> _What to do_
Please copy all of the data that follows exactly, leaving any pictures out.
Content starts
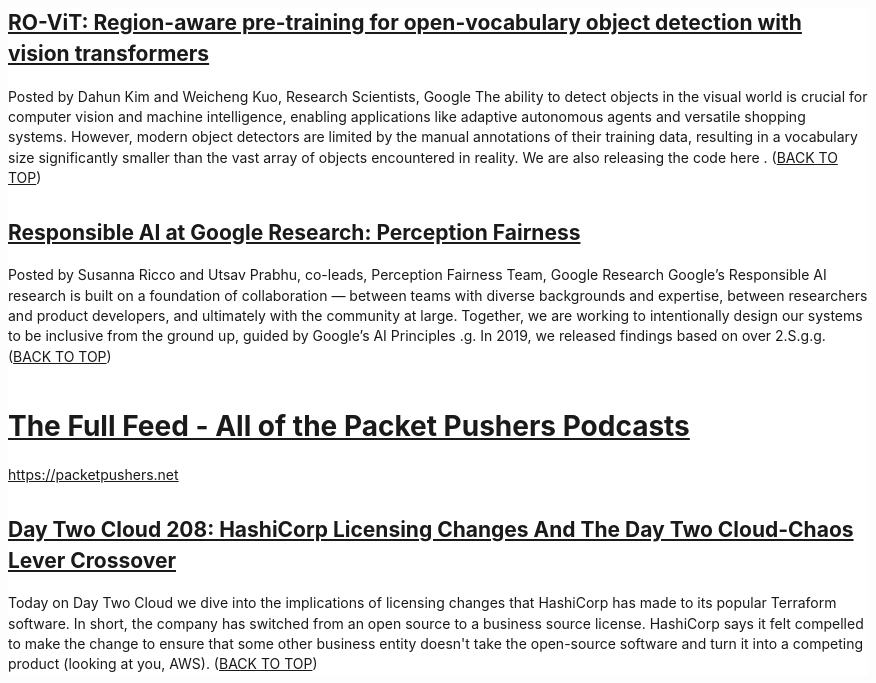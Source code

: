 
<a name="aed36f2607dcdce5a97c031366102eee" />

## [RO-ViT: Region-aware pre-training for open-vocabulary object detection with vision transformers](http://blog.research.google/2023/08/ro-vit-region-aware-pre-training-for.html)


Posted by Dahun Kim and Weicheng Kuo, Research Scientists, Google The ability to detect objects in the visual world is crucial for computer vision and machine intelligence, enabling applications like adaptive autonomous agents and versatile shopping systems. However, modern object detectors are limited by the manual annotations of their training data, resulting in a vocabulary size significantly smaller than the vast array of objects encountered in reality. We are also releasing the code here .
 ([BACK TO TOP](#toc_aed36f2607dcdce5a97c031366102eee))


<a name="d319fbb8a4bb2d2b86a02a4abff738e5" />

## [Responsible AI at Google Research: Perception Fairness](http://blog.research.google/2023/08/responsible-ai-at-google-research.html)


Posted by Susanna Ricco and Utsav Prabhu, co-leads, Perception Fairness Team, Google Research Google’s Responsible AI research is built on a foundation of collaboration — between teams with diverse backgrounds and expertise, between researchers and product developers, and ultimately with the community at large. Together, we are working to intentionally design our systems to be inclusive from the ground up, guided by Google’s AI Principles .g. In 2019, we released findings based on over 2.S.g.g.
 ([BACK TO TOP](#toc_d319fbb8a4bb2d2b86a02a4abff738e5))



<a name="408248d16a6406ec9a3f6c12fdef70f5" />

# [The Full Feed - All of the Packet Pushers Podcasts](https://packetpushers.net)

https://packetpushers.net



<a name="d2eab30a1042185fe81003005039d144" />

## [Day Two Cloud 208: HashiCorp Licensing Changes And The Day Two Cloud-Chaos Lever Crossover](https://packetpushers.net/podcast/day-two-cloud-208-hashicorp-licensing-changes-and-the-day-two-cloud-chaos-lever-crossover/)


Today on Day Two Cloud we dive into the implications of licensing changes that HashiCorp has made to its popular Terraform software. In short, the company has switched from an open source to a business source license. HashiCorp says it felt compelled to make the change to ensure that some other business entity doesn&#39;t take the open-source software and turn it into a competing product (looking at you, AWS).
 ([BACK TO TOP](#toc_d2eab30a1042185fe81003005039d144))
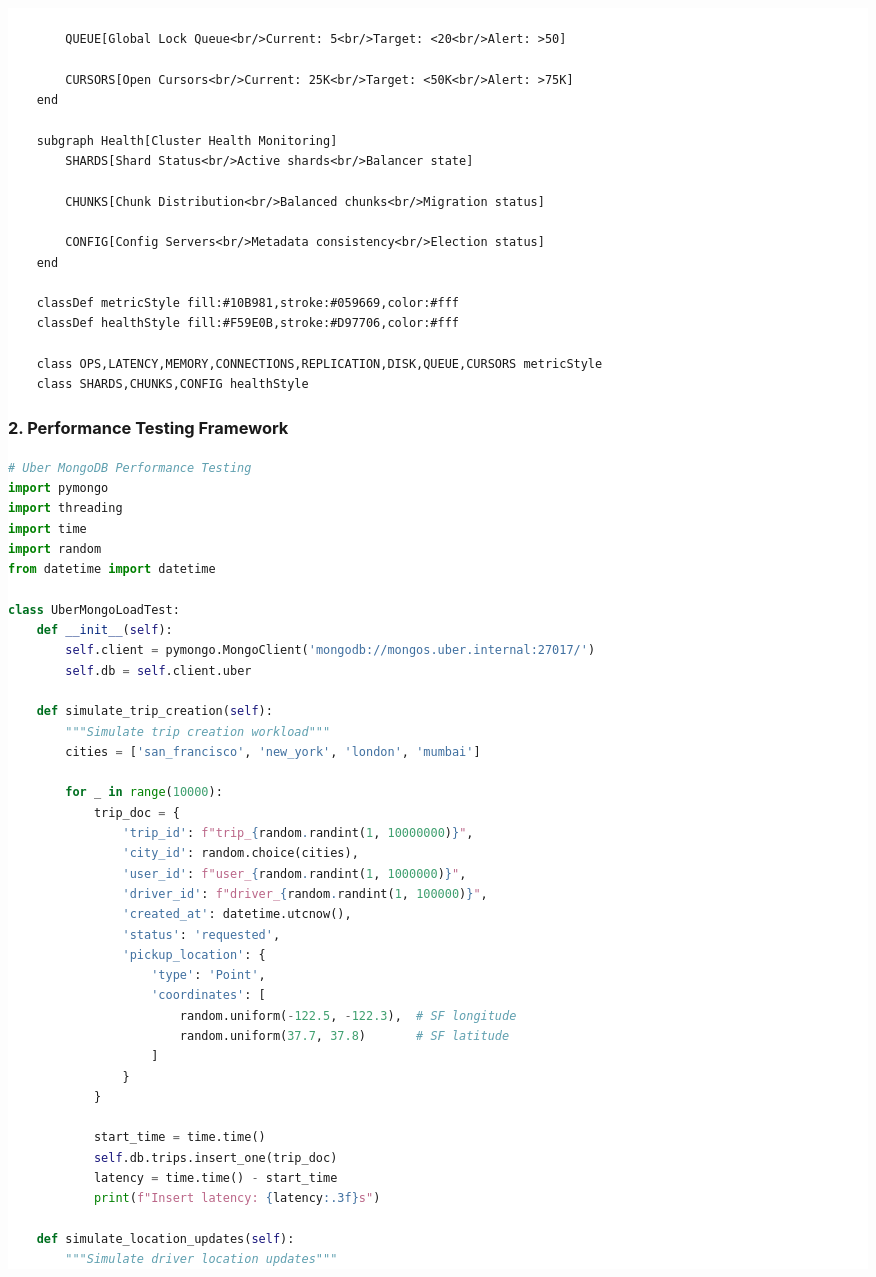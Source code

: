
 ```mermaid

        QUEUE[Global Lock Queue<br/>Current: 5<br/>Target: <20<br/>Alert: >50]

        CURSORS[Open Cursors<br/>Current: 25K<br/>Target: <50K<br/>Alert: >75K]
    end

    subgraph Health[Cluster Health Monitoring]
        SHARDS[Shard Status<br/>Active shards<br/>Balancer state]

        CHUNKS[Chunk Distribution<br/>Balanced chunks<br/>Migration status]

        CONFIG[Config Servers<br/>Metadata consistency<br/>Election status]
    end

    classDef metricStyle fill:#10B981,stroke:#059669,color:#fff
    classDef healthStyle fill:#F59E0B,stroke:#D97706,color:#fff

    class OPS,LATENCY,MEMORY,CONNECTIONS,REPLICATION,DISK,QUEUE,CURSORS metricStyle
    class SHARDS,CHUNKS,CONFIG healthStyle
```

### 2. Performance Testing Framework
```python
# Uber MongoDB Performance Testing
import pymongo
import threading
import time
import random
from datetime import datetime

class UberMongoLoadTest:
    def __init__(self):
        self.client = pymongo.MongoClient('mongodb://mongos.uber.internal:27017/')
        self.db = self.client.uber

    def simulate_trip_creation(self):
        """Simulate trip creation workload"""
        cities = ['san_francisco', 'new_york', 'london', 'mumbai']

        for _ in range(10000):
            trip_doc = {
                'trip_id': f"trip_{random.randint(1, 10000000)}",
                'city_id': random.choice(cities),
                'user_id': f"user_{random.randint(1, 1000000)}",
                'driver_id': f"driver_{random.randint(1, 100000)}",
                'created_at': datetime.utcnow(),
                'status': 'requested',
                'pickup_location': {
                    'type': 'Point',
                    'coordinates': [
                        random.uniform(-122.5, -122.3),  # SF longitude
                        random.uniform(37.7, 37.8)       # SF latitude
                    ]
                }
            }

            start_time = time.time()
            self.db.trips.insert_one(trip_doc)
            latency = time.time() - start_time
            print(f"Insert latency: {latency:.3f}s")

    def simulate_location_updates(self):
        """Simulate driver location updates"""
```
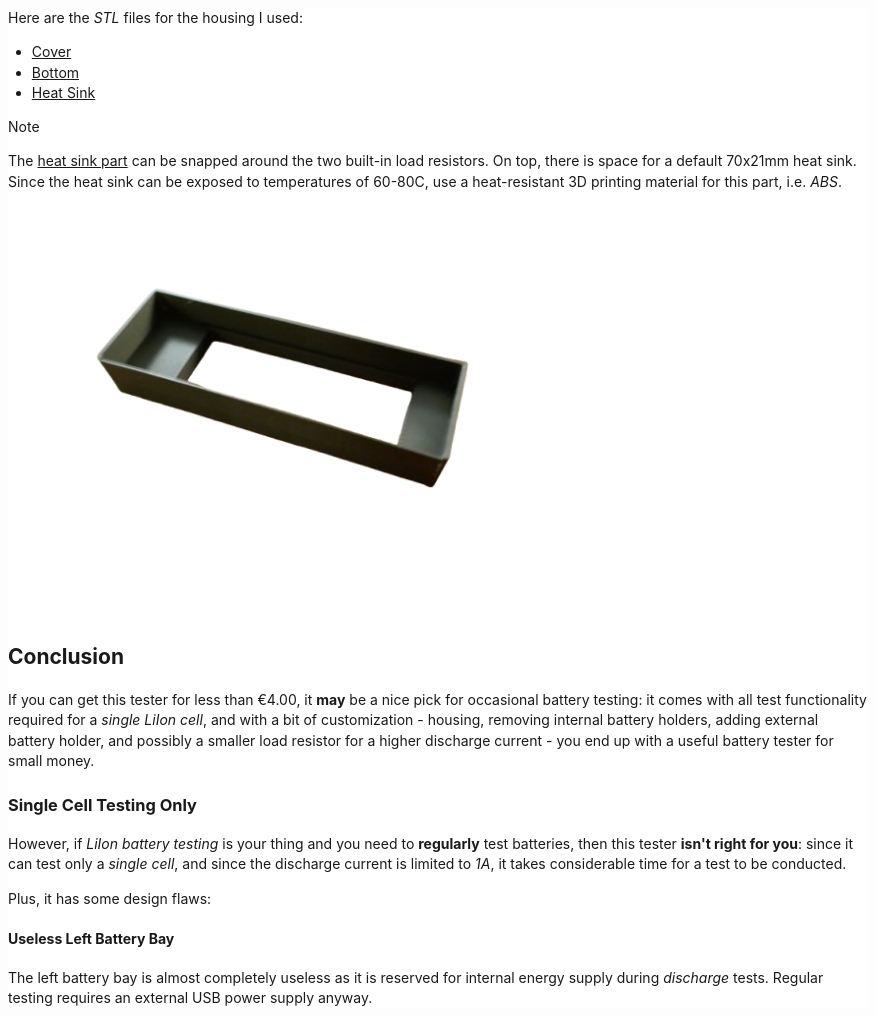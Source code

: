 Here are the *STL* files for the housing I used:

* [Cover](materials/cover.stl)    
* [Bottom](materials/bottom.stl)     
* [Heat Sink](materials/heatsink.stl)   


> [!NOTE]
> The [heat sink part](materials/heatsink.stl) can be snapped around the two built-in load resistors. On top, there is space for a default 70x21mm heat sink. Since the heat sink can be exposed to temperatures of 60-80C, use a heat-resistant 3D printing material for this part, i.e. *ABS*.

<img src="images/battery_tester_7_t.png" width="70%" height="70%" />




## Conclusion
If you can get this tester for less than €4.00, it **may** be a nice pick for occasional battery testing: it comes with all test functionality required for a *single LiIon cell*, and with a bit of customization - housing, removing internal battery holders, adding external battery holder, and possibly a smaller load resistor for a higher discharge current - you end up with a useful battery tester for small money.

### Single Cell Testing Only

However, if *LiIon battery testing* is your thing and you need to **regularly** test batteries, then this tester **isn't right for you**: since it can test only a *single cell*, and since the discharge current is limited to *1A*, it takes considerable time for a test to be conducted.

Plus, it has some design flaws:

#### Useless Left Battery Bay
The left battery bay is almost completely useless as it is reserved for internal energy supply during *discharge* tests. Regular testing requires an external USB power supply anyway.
Content ends
> _Solved problem_
Source code

: 
<a name="aed36f2607dcdce5a97c031366102eee" />

## [RO-ViT: Region-aware pre-training for open-vocabulary object detection with vision transformers](http://blog.research.google/2023/08/ro-vit-region-aware-pre-training-for.html)


Posted by Dahun Kim and Weicheng Kuo, Research Scientists, Google The ability to detect objects in the visual world is crucial for computer vision and machine intelligence, enabling applications like adaptive autonomous agents and versatile shopping systems. However, modern object detectors are limited by the manual annotations of their training data, resulting in a vocabulary size significantly smaller than the vast array of objects encountered in reality. We are also releasing the code here .
 ([BACK TO TOP](#toc_aed36f2607dcdce5a97c031366102eee))


<a name="d319fbb8a4bb2d2b86a02a4abff738e5" />

## [Responsible AI at Google Research: Perception Fairness](http://blog.research.google/2023/08/responsible-ai-at-google-research.html)


Posted by Susanna Ricco and Utsav Prabhu, co-leads, Perception Fairness Team, Google Research Google’s Responsible AI research is built on a foundation of collaboration — between teams with diverse backgrounds and expertise, between researchers and product developers, and ultimately with the community at large. Together, we are working to intentionally design our systems to be inclusive from the ground up, guided by Google’s AI Principles .g. In 2019, we released findings based on over 2.S.g.g.
 ([BACK TO TOP](#toc_d319fbb8a4bb2d2b86a02a4abff738e5))



<a name="408248d16a6406ec9a3f6c12fdef70f5" />

# [The Full Feed - All of the Packet Pushers Podcasts](https://packetpushers.net)

https://packetpushers.net



<a name="d2eab30a1042185fe81003005039d144" />

## [Day Two Cloud 208: HashiCorp Licensing Changes And The Day Two Cloud-Chaos Lever Crossover](https://packetpushers.net/podcast/day-two-cloud-208-hashicorp-licensing-changes-and-the-day-two-cloud-chaos-lever-crossover/)


Today on Day Two Cloud we dive into the implications of licensing changes that HashiCorp has made to its popular Terraform software. In short, the company has switched from an open source to a business source license. HashiCorp says it felt compelled to make the change to ensure that some other business entity doesn&#39;t take the open-source software and turn it into a competing product (looking at you, AWS).
 ([BACK TO TOP](#toc_d2eab30a1042185fe81003005039d144))
Source code

:
 ```mermaid

        QUEUE[Global Lock Queue<br/>Current: 5<br/>Target: <20<br/>Alert: >50]

        CURSORS[Open Cursors<br/>Current: 25K<br/>Target: <50K<br/>Alert: >75K]
    end

    subgraph Health[Cluster Health Monitoring]
        SHARDS[Shard Status<br/>Active shards<br/>Balancer state]

        CHUNKS[Chunk Distribution<br/>Balanced chunks<br/>Migration status]

        CONFIG[Config Servers<br/>Metadata consistency<br/>Election status]
    end

    classDef metricStyle fill:#10B981,stroke:#059669,color:#fff
    classDef healthStyle fill:#F59E0B,stroke:#D97706,color:#fff

    class OPS,LATENCY,MEMORY,CONNECTIONS,REPLICATION,DISK,QUEUE,CURSORS metricStyle
    class SHARDS,CHUNKS,CONFIG healthStyle
```

### 2. Performance Testing Framework
```python
# Uber MongoDB Performance Testing
import pymongo
import threading
import time
import random
from datetime import datetime

class UberMongoLoadTest:
    def __init__(self):
        self.client = pymongo.MongoClient('mongodb://mongos.uber.internal:27017/')
        self.db = self.client.uber

    def simulate_trip_creation(self):
        """Simulate trip creation workload"""
        cities = ['san_francisco', 'new_york', 'london', 'mumbai']

        for _ in range(10000):
            trip_doc = {
                'trip_id': f"trip_{random.randint(1, 10000000)}",
                'city_id': random.choice(cities),
                'user_id': f"user_{random.randint(1, 1000000)}",
                'driver_id': f"driver_{random.randint(1, 100000)}",
                'created_at': datetime.utcnow(),
                'status': 'requested',
                'pickup_location': {
                    'type': 'Point',
                    'coordinates': [
                        random.uniform(-122.5, -122.3),  # SF longitude
                        random.uniform(37.7, 37.8)       # SF latitude
                    ]
                }
            }

            start_time = time.time()
            self.db.trips.insert_one(trip_doc)
            latency = time.time() - start_time
            print(f"Insert latency: {latency:.3f}s")

    def simulate_location_updates(self):
        """Simulate driver location updates"""
```
Source code

: Here are the *STL* files for the housing I used:

* [Cover](materials/cover.stl)    
* [Bottom](materials/bottom.stl)     
* [Heat Sink](materials/heatsink.stl)   


> [!NOTE]
> The [heat sink part](materials/heatsink.stl) can be snapped around the two built-in load resistors. On top, there is space for a default 70x21mm heat sink. Since the heat sink can be exposed to temperatures of 60-80C, use a heat-resistant 3D printing material for this part, i.e. *ABS*.

<img src="images/battery_tester_7_t.png" width="70%" height="70%" />




## Conclusion
If you can get this tester for less than €4.00, it **may** be a nice pick for occasional battery testing: it comes with all test functionality required for a *single LiIon cell*, and with a bit of customization - housing, removing internal battery holders, adding external battery holder, and possibly a smaller load resistor for a higher discharge current - you end up with a useful battery tester for small money.

### Single Cell Testing Only

However, if *LiIon battery testing* is your thing and you need to **regularly** test batteries, then this tester **isn't right for you**: since it can test only a *single cell*, and since the discharge current is limited to *1A*, it takes considerable time for a test to be conducted.

Plus, it has some design flaws:

#### Useless Left Battery Bay
The left battery bay is almost completely useless as it is reserved for internal energy supply during *discharge* tests. Regular testing requires an external USB power supply anyway.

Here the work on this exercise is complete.